= Hermod and Hadvor =

Icelandic fairy tale

Hermod and Hadvor (Icelandic: Sagan af Hermóði og Háðvöru) is an Icelandic fairy tale collected and published by Jón Árnason. It tells the story of prince Hermod and his foster-sister princess Hadvor's conflicts with their evil-stepmother.

==Sources==
In his Íslenzkir þjóður og ævintýri, published in 1862-1864, Jón Árnason identifies the tale's source as a manuscript written by Sveinbjörn Guðmundsson. An earlier poetic telling of the tale, titled Rímur af Hermóði, was written in the late 18th century by Eiríkur Laxdal.

==Summary==
A king and a queen had a daughter, Princess Hadvor, and a foster son, Prince Hermod. One day, the Queen died. The King set to sea and found a beautiful woman along with a daughter and their maid. This woman told the King that she was the Queen of Hetland and had been driven from her land. The King married her, not knowing that the Queen and her daughter were both wicked witches.
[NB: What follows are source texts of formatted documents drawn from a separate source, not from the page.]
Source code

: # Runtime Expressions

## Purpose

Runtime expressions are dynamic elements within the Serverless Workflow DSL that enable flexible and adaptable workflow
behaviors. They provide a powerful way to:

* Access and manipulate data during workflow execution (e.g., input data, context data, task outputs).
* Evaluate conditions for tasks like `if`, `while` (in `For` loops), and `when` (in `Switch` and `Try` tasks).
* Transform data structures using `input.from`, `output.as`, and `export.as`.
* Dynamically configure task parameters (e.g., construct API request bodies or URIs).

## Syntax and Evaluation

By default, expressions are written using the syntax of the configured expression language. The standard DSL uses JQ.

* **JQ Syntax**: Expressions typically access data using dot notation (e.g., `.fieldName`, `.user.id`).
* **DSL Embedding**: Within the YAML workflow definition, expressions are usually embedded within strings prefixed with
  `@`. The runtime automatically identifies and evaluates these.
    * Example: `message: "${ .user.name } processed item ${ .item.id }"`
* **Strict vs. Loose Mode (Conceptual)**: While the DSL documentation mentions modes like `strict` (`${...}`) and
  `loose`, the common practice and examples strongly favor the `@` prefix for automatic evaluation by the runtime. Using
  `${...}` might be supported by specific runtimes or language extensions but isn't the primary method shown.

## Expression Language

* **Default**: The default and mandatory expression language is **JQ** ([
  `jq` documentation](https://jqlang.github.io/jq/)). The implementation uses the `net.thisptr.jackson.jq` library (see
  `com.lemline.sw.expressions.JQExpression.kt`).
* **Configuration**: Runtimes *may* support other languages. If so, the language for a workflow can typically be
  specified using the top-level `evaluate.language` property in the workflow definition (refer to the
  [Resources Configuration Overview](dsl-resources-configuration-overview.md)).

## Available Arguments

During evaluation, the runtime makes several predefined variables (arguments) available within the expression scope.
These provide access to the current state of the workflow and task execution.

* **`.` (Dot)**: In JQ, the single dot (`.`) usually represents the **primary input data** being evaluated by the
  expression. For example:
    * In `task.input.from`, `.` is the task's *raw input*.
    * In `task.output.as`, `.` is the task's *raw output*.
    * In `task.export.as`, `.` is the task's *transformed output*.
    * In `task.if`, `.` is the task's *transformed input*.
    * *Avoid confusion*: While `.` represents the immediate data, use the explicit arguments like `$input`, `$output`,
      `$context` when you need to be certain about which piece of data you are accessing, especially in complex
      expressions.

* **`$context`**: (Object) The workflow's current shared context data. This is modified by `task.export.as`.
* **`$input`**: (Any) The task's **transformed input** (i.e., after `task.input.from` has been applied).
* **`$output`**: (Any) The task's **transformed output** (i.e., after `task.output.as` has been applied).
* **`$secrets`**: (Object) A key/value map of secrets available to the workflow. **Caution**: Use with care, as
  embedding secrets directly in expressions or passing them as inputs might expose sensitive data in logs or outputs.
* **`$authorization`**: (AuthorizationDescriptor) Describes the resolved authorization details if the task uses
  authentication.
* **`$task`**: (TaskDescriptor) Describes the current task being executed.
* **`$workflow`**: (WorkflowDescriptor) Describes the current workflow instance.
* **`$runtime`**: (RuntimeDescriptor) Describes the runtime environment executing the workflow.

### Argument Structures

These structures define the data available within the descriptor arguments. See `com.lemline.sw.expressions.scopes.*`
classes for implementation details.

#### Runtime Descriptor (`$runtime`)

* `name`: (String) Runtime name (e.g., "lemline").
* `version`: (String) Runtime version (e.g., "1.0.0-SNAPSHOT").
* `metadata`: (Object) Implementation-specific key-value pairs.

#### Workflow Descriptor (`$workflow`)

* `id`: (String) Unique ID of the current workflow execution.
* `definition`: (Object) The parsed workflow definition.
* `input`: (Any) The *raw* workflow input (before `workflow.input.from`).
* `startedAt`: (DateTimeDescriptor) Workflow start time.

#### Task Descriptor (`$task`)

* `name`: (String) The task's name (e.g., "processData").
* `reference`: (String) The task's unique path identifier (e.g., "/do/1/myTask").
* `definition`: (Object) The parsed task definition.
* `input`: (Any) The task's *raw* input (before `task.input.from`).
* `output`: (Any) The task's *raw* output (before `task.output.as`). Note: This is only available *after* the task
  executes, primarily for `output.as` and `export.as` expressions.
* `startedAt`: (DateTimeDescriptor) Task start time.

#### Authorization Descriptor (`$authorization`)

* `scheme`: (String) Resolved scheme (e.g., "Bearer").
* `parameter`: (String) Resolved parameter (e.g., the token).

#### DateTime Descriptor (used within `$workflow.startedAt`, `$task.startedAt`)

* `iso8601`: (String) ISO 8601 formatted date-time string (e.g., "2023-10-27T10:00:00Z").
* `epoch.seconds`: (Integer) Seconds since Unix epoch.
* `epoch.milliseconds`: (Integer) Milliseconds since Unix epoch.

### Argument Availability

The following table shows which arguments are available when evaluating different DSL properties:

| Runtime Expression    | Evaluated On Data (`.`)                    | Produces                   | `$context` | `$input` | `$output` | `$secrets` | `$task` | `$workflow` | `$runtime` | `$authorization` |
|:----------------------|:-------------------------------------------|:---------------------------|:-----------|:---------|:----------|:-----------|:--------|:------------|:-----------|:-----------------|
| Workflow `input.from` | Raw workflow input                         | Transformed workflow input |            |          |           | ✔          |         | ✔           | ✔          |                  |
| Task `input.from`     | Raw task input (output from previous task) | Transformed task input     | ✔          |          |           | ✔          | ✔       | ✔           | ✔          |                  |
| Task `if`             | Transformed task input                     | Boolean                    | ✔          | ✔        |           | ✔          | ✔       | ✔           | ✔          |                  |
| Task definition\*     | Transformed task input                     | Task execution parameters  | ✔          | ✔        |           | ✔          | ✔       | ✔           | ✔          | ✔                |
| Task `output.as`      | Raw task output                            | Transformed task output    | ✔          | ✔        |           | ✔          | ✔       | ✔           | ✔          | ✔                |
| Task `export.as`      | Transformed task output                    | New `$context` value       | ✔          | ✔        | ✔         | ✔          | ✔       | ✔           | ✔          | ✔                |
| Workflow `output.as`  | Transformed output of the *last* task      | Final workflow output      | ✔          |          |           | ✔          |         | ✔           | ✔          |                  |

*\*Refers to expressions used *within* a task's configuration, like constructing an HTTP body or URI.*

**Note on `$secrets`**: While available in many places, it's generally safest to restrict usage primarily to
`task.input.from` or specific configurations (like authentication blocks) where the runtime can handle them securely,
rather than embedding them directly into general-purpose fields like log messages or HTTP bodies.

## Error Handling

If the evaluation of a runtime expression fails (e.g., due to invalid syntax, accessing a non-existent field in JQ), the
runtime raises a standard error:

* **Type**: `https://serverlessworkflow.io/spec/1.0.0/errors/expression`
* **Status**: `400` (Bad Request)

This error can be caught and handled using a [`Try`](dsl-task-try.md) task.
Soon, the King went to war, and the stepmother told Prince Hermod that he had to marry her daughter. He refused, as he secretly loved Hadvor, and the angry Queen cursed him to go to a desert isle and be turned to a lion by day and a man by night, never to be freed until Hadvor burned his skin.
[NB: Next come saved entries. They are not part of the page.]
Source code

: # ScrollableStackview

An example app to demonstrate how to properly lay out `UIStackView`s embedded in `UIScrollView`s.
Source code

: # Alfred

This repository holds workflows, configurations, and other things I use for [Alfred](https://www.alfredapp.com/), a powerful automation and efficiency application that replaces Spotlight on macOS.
But Princess Hadvor became friendly with Queen's maid, Olof, who told Hadvor what had happened, and also informed him that the Queen planned to marry her off to a giant from the Underworld. When this monster did arrive, Hadvor was prepared and killed him with burning pitch. The Queen found the body and turned it into that of a man, then convinced the King that her brother has been murdered by the Princess. The King agreed to let the Queen punish Hadvor, but Olof again warned her in time.

Hadvor made her way to the sea. In a dream, a woman told her that she was leaving her a rope to climb the cliffs, a thread to follow to find Hermod, and a belt to keep her from going faint with hunger. Hadvor found these when she woke, and used them to find a cave. Hermod came there in the evening and shook off his lion skin; Hadvor burned it. A good Witch gave them a boat to get back, and saved them from a whale attack.
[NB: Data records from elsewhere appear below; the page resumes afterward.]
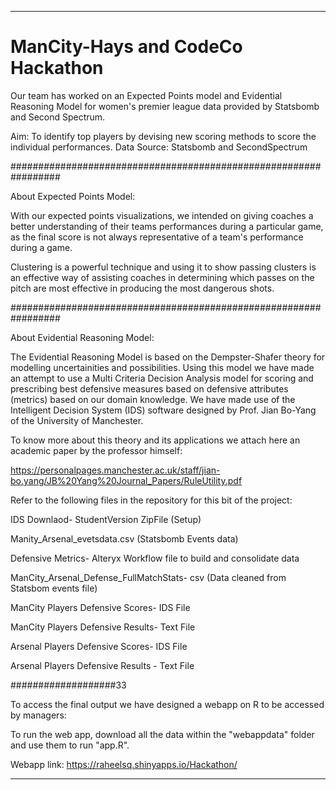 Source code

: -------------------------------------------------------------------------------------------------------------------------------------------------------
# ManCity-Hays and CodeCo Hackathon
Our team has worked on an Expected Points model and Evidential Reasoning Model for women's premier league data provided by Statsbomb and Second Spectrum.

Aim: To identify top players by devising new scoring methods to score the individual performances. 
Data Source: Statsbomb and SecondSpectrum

#################################################################

About Expected Points Model:

With our expected points visualizations, we intended on giving coaches a better understanding of their teams performances during a particular game, as the final score is not always representative of a team's performance during a game. 

Clustering is a powerful technique and using it to show passing clusters is an effective way of assisting coaches in determining which passes on the pitch are most effective in producing the most dangerous shots. 

#################################################################

About Evidential Reasoning Model: 

The Evidential Reasoning Model is based on the Dempster-Shafer theory for modelling uncertainities and possibilities.
Using this model we have made an attempt to use a Multi Criteria Decision Analysis model for scoring and prescribing best defensive measures based on defensive attributes (metrics) based on our domain knowledge. We have made use of the Intelligent Decision System (IDS) software designed by Prof. Jian Bo-Yang of the University of Manchester. 

To know more about this theory and its applications we attach here an academic paper by the professor himself:

https://personalpages.manchester.ac.uk/staff/jian-bo.yang/JB%20Yang%20Journal_Papers/RuleUtility.pdf

Refer to the following files in the repository for this bit of the project:

IDS Downlaod- StudentVersion ZipFile (Setup)

Manity_Arsenal_evetsdata.csv (Statsbomb Events data)

Defensive Metrics- Alteryx Workflow file to build and consolidate data

ManCity_Arsenal_Defense_FullMatchStats- csv (Data cleaned from Statsbom events file)

ManCity Players Defensive Scores- IDS File

ManCity Players Defensive Results- Text File

Arsenal Players Defensive Scores- IDS File

Arsenal Players Defensive Results - Text File

###################33

To access the final output we have designed a webapp on R to be accessed by managers:

To run the web app, download all the data within the "webappdata" folder and use them to run "app.R". 

Webapp link: https://raheelsq.shinyapps.io/Hackathon/

-------------------------------------------------------------------------------------------------------------------------------------------------------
They arrived home. Hadvor told her father the whole story, and the evil Queen and her daughter were turned into a rat and a mouse and killed by Hermod. Hadvor and Hermod married, and reigned after the King's abdication, while Olof married a nobleman.

==Analysis==

=== Tale type ===
The tale is classified according to the international Aarne-Thompson-Uther Index as type ATU 444, "Enchanted Prince Disenchanted." Another tale of this type is Habogi.

==Translations==
Andrew Lang included an English version of the tale in The Yellow Fairy Book.